I’m back in the US after spending 5 weeks in Bangladesh, Cambodia and Thailand, hence the lack of posts for a while! I visited Bangladesh and Cambodia with World Vision to see the work they’re doing in those countries to address the issues of child trafficking, dangerous child labor, domestic abuse and street children. I’ll be sharing my experiences in a set of future posts in another week or so ….
However, I wanted to share with you a great article written and posted on Feb 6th for the Huffington Post: “Ending Child Marriage: Insights from Desmond Tutu and Mary Robinson” http://www.huffingtonpost.com/marianne-schnall/desmond-tutu-and-mary-rob_b_1254218.html
Although Kenya as a country is not specifically named in the article (as many other countries are not either), I have certainly seen firsthand much of what this article discusses in my travels there – but more importantly, the work we’re doing together to build schools for girls and fund advocacy in the communities really resonates with some of the solutions and/or priorities that Desmond Tutu and/or Mary Robinson discuss in this article. I LOVE the validation for what we’re doing together!

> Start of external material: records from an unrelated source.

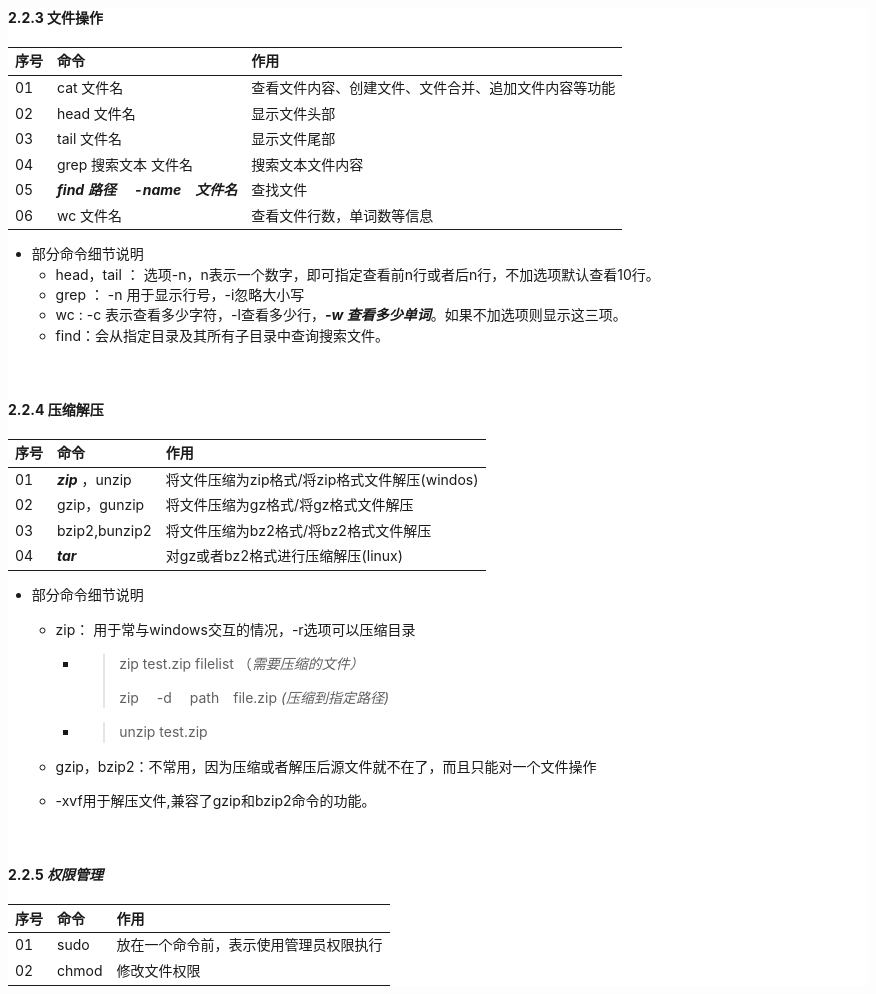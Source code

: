 

#### 2.2.3 文件操作

| 序号 | 命令                  | 作用                                                 |
| :--- | :-------------------  | :--------------------------------------------------- |
| 01   | cat 文件名          | 查看文件内容、创建文件、文件合并、追加文件内容等功能 |
| 02   | head 文件名         | 显示文件头部                                     |
| 03   | tail 文件名         | 显示文件尾部   |
| 04   | grep 搜索文本 文件名  | 搜索文本文件内容  |
| 05   | ***find  路径　 -name　文件名*** | 查找文件  |
| 06 | wc  文件名              | 查看文件行数，单词数等信息                           |

* 部分命令细节说明
  * head，tail ： 选项-n，n表示一个数字，即可指定查看前n行或者后n行，不加选项默认查看10行。
  * grep ： -n 用于显示行号，-i忽略大小写
  * wc : -c 表示查看多少字符，-l查看多少行，***-w 查看多少单词***。如果不加选项则显示这三项。
  * find：会从指定目录及其所有子目录中查询搜索文件。

​		

#### 2.2.4 压缩解压

| 序号 | 命令                  | 作用                                                 |
| :--- | :-------------------  | :--------------------------------------------------- |
| 01   | ***zip*** ，unzip | 将文件压缩为zip格式/将zip格式文件解压(windos) |
| 02   | gzip，gunzip  | 将文件压缩为gz格式/将gz格式文件解压             |
| 03   | bzip2,bunzip2 | 将文件压缩为bz2格式/将bz2格式文件解压 |
| 04   | ***tar*** | 对gz或者bz2格式进行压缩解压(linux) |

* 部分命令细节说明
  * zip： 用于常与windows交互的情况，-r选项可以压缩目录
  
    * > zip    test.zip   filelist  （*需要压缩的文件）* 
      >
      > zip 　-d 　path　file.zip   *(压缩到指定路径)*
  
    * > unzip  test.zip
  
  * gzip，bzip2：不常用，因为压缩或者解压后源文件就不在了，而且只能对一个文件操作
  
  * -xvf用于解压文件,兼容了gzip和bzip2命令的功能。

​		

#### **2.2.5 *权限管理***

| 序号 | 命令                  | 作用                                                 |
| :--- | :-------------------  | :--------------------------------------------------- |
| 01   | sudo | 放在一个命令前，表示使用管理员权限执行 |
| 02   | chmod  | 修改文件权限         |
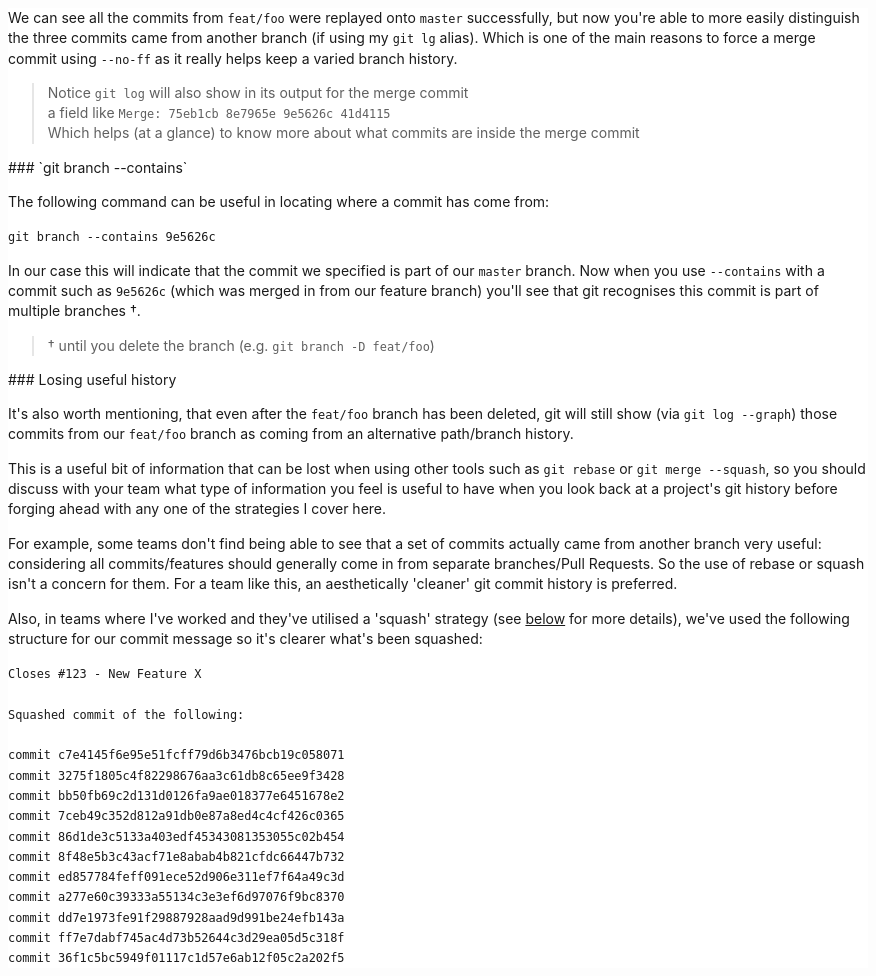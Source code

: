 We can see all the commits from `feat/foo` were replayed onto `master` successfully, but now you're able to more easily distinguish the three commits came from another branch (if using my `git lg` alias). Which is one of the main reasons to force a merge commit using `--no-ff` as it really helps keep a varied branch history.

> Notice `git log` will also show in its output for the merge commit  
> a field like `Merge: 75eb1cb 8e7965e 9e5626c 41d4115`  
> Which helps (at a glance) to know more about what commits are inside the merge commit

<div id="3.3"></div>
### `git branch --contains`

The following command can be useful in locating where a commit has come from:

```
git branch --contains 9e5626c
```

In our case this will indicate that the commit we specified is part of our `master` branch. Now when you use `--contains` with a commit such as `9e5626c` (which was merged in from our feature branch) you'll see that git recognises this commit is part of multiple branches †.

> † until you delete the branch (e.g. `git branch -D feat/foo`)

<div id="3.4"></div>
### Losing useful history

It's also worth mentioning, that even after the `feat/foo` branch has been deleted, git will still show (via `git log --graph`) those commits from our `feat/foo` branch as coming from an alternative path/branch history.

This is a useful bit of information that can be lost when using other tools such as `git rebase` or `git merge --squash`, so you should discuss with your team what type of information you feel is useful to have when you look back at a project's git history before forging ahead with any one of the strategies I cover here.

For example, some teams don't find being able to see that a set of commits actually came from another branch very useful: considering all commits/features should generally come in from separate branches/Pull Requests. So the use of rebase or squash isn't a concern for them. For a team like this, an aesthetically 'cleaner' git commit history is preferred.

Also, in teams where I've worked and they've utilised a 'squash' strategy (see [below](#4) for more details), we've used the following structure for our commit message so it's clearer what's been squashed:

```
Closes #123 - New Feature X

Squashed commit of the following:

commit c7e4145f6e95e51fcff79d6b3476bcb19c058071
commit 3275f1805c4f82298676aa3c61db8c65ee9f3428
commit bb50fb69c2d131d0126fa9ae018377e6451678e2
commit 7ceb49c352d812a91db0e87a8ed4c4cf426c0365
commit 86d1de3c5133a403edf45343081353055c02b454
commit 8f48e5b3c43acf71e8abab4b821cfdc66447b732
commit ed857784feff091ece52d906e311ef7f64a49c3d
commit a277e60c39333a55134c3e3ef6d97076f9bc8370
commit dd7e1973fe91f29887928aad9d991be24efb143a
commit ff7e7dabf745ac4d73b52644c3d29ea05d5c318f
commit 36f1c5bc5949f01117c1d57e6ab12f05c2a202f5
```
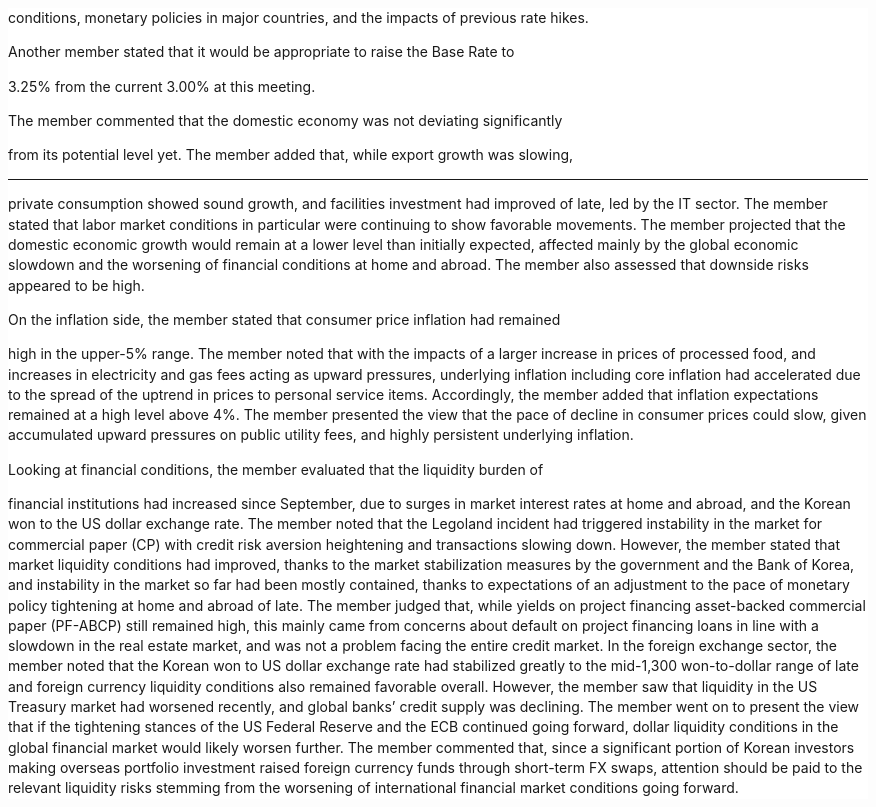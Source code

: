 conditions, monetary policies in major countries, and the impacts of previous rate hikes.

Another member stated that it would be appropriate to raise the Base Rate to

3.25% from the current 3.00% at this meeting.

The member commented that the domestic economy was not deviating significantly

from its potential level yet. The member added that, while export growth was slowing,


-----

private consumption showed sound growth, and facilities investment had improved of
late, led by the IT sector. The member stated that labor market conditions in particular
were continuing to show favorable movements. The member projected that the domestic
economic growth would remain at a lower level than initially expected, affected mainly
by the global economic slowdown and the worsening of financial conditions at home
and abroad. The member also assessed that downside risks appeared to be high.

On the inflation side, the member stated that consumer price inflation had remained

high in the upper-5% range. The member noted that with the impacts of a larger
increase in prices of processed food, and increases in electricity and gas fees acting as
upward pressures, underlying inflation including core inflation had accelerated due to the
spread of the uptrend in prices to personal service items. Accordingly, the member
added that inflation expectations remained at a high level above 4%. The member
presented the view that the pace of decline in consumer prices could slow, given
accumulated upward pressures on public utility fees, and highly persistent underlying
inflation.

Looking at financial conditions, the member evaluated that the liquidity burden of

financial institutions had increased since September, due to surges in market interest
rates at home and abroad, and the Korean won to the US dollar exchange rate. The
member noted that the Legoland incident had triggered instability in the market for
commercial paper (CP) with credit risk aversion heightening and transactions slowing
down. However, the member stated that market liquidity conditions had improved,
thanks to the market stabilization measures by the government and the Bank of Korea,
and instability in the market so far had been mostly contained, thanks to expectations of
an adjustment to the pace of monetary policy tightening at home and abroad of late.
The member judged that, while yields on project financing asset-backed commercial
paper (PF-ABCP) still remained high, this mainly came from concerns about default on
project financing loans in line with a slowdown in the real estate market, and was not
a problem facing the entire credit market. In the foreign exchange sector, the member
noted that the Korean won to US dollar exchange rate had stabilized greatly to the
mid-1,300 won-to-dollar range of late and foreign currency liquidity conditions also
remained favorable overall. However, the member saw that liquidity in the US Treasury
market had worsened recently, and global banks’ credit supply was declining. The
member went on to present the view that if the tightening stances of the US Federal
Reserve and the ECB continued going forward, dollar liquidity conditions in the global
financial market would likely worsen further. The member commented that, since a
significant portion of Korean investors making overseas portfolio investment raised
foreign currency funds through short-term FX swaps, attention should be paid to the
relevant liquidity risks stemming from the worsening of international financial market
conditions going forward.
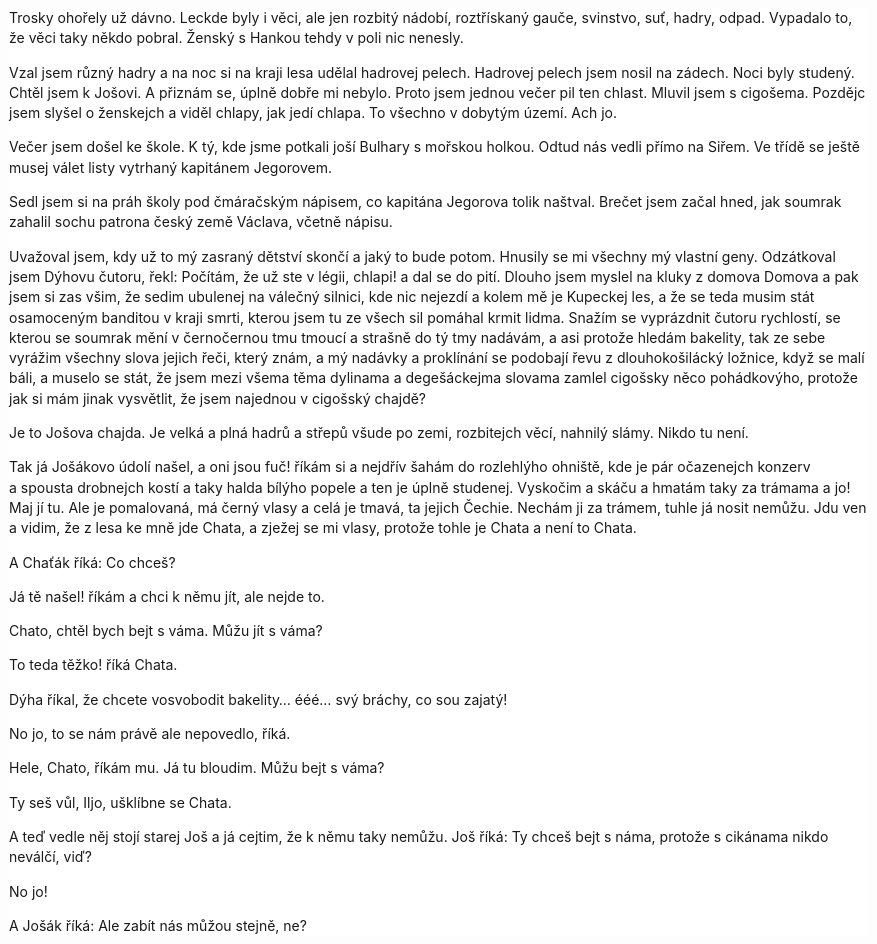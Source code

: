 Trosky ohořely už dávno. Leckde byly i věci, ale jen rozbitý nádobí, roztřískaný gauče, svinstvo, suť, hadry, odpad. Vypadalo to, že věci taky někdo pobral. Ženský s Hankou tehdy v poli nic nenesly.

Vzal jsem různý hadry a na noc si na kraji lesa udělal hadrovej pelech. Hadrovej pelech jsem nosil na zádech. Noci byly studený. Chtěl jsem k Jošovi. A přiznám se, úplně dobře mi nebylo. Proto jsem jednou večer pil ten chlast. Mluvil jsem s cigošema. Pozdějc jsem slyšel o ženskejch a viděl chlapy, jak jedí chlapa. To všechno v dobytým území. Ach jo.

  

Večer jsem došel ke škole. K tý, kde jsme potkali joší Bulhary s mořskou holkou. Odtud nás vedli přímo na Siřem. Ve třídě se ještě musej válet listy vytrhaný kapitánem Jegorovem.

Sedl jsem si na práh školy pod čmáračským nápisem, co kapitána Jegorova tolik naštval. Brečet jsem začal hned, jak soumrak zahalil sochu patrona český země Václava, včetně nápisu.

Uvažoval jsem, kdy už to mý zasraný dětství skončí a jaký to bude potom. Hnusily se mi všechny mý vlastní geny. Odzátkoval jsem Dýhovu čutoru, řekl: Počítám, že už ste v légii, chlapi! a dal se do pití. Dlouho jsem myslel na kluky z domova Domova a pak jsem si zas všim, že sedim ubulenej na válečný silnici, kde nic nejezdí a kolem mě je Kupeckej les, a že se teda musim stát osamoceným banditou v kraji smrti, kterou jsem tu ze všech sil pomáhal krmit lidma. Snažím se vyprázdnit čutoru rychlostí, se kterou se soumrak mění v černočernou tmu tmoucí a strašně do tý tmy nadávám, a asi protože hledám bakelity, tak ze sebe vyrážim všechny slova jejich řeči, který znám, a mý nadávky a proklínání se podobají řevu z dlouhokošilácký ložnice, když se malí báli, a muselo se stát, že jsem mezi všema těma dylinama a degešáckejma slovama zamlel cigošsky něco pohádkovýho, protože jak si mám jinak vysvětlit, že jsem najednou v cigošský chajdě?

  

Je to Jošova chajda. Je velká a plná hadrů a střepů všude po zemi, rozbitejch věcí, nahnilý slámy. Nikdo tu není.

Tak já Jošákovo údolí našel, a oni jsou fuč! říkám si a nejdřív šahám do rozlehlýho ohniště, kde je pár očazenejch konzerv a spousta drobnejch kostí a taky halda bílýho popele a ten je úplně studenej. Vyskočim a skáču a hmatám taky za trámama a jo! Maj jí tu. Ale je pomalovaná, má černý vlasy a celá je tmavá, ta jejich Čechie. Nechám ji za trámem, tuhle já nosit nemůžu. Jdu ven a vidim, že z lesa ke mně jde Chata, a zježej se mi vlasy, protože tohle je Chata a není to Chata.

A Chaťák říká: Co chceš?

Já tě našel! říkám a chci k němu jít, ale nejde to.

Chato, chtěl bych bejt s váma. Můžu jít s váma?

To teda těžko! říká Chata.

Dýha říkal, že chcete vosvobodit bakelity… ééé… svý bráchy, co sou zajatý!

No jo, to se nám právě ale nepovedlo, říká.

Hele, Chato, říkám mu. Já tu bloudim. Můžu bejt s váma?

Ty seš vůl, Iljo, ušklíbne se Chata.

A teď vedle něj stojí starej Još a já cejtim, že k němu taky nemůžu. Još říká: Ty chceš bejt s náma, protože s cikánama nikdo neválčí, viď?

No jo!

A Jošák říká: Ale zabít nás můžou stejně, ne?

Here’s a couple of my favorite excerpts:
“Above all, we need to empower girls. We need to improve their access to quality schooling as school attendance has been found to help shift attitudes and ideas that surround child marriage. We also need to provide support networks and create safe spaces where girls can gather and meet, reducing their sense of isolation and vulnerability.”
“First, we need governments to show their support at a legislative level, to enact and enforce a legal minimum age for marriage….But legislation alone will not end entrenched traditional practices. Among the most effective efforts to end child marriage have been community mobilization and empowerment programs that encourage dialogue among parents, religious leaders, village councils, teachers – everyone. Over time these people often come to a collective decision to stop marrying their daughters off very young. We’ve been impressed by the fact that these programs are changing the attitudes of men, some of whom have become the most active advocates for change.”
Thank you for your passion and care to make a difference in the lives of the girls in Kenya!